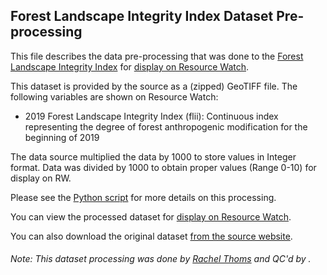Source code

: ## Forest Landscape Integrity Index Dataset Pre-processing
This file describes the data pre-processing that was done to the [Forest Landscape Integrity Index](https://www.forestintegrity.com/) for [display on Resource Watch](https://resourcewatch.org/data/explore/).

This dataset is provided by the source as a (zipped) GeoTIFF file. The following variables are shown on Resource Watch:
- 2019 Forest Landscape Integrity Index (flii): Continuous index representing the degree of forest anthropogenic modification for the beginning of 2019 
 
The data source multiplied the data by 1000 to store values in Integer format. Data was divided by 1000 to obtain proper values (Range 0-10) for display on RW.

Please see the [Python script](https://github.com/resource-watch/data-pre-processing/blob/master/for_031_rw0_forest_landscape_integrity_index/for_031_rw0_forest_landscape_integrity_index_processing.py) for more details on this processing.

You can view the processed dataset for [display on Resource Watch](https://resourcewatch.org/data/explore/).

You can also download the original dataset [from the source website](https://www.forestintegrity.com/download-data).

###### Note: This dataset processing was done by [Rachel Thoms](https://www.wri.org/profile/rachel-thoms) and QC'd by []().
━━━
## WHAT TO DO:
Which lines run from the one holding "This file describes" through the end of the data? Write them out exactly, ends included, and add nothing.

## RESPONSE AREA:
This file describes the data pre-processing that was done to the [Forest Landscape Integrity Index](https://www.forestintegrity.com/) for [display on Resource Watch](https://resourcewatch.org/data/explore/).

This dataset is provided by the source as a (zipped) GeoTIFF file. The following variables are shown on Resource Watch:
- 2019 Forest Landscape Integrity Index (flii): Continuous index representing the degree of forest anthropogenic modification for the beginning of 2019 
 
The data source multiplied the data by 1000 to store values in Integer format. Data was divided by 1000 to obtain proper values (Range 0-10) for display on RW.

Please see the [Python script](https://github.com/resource-watch/data-pre-processing/blob/master/for_031_rw0_forest_landscape_integrity_index/for_031_rw0_forest_landscape_integrity_index_processing.py) for more details on this processing.

You can view the processed dataset for [display on Resource Watch](https://resourcewatch.org/data/explore/).

You can also download the original dataset [from the source website](https://www.forestintegrity.com/download-data).

###### Note: This dataset processing was done by [Rachel Thoms](https://www.wri.org/profile/rachel-thoms) and QC'd by []().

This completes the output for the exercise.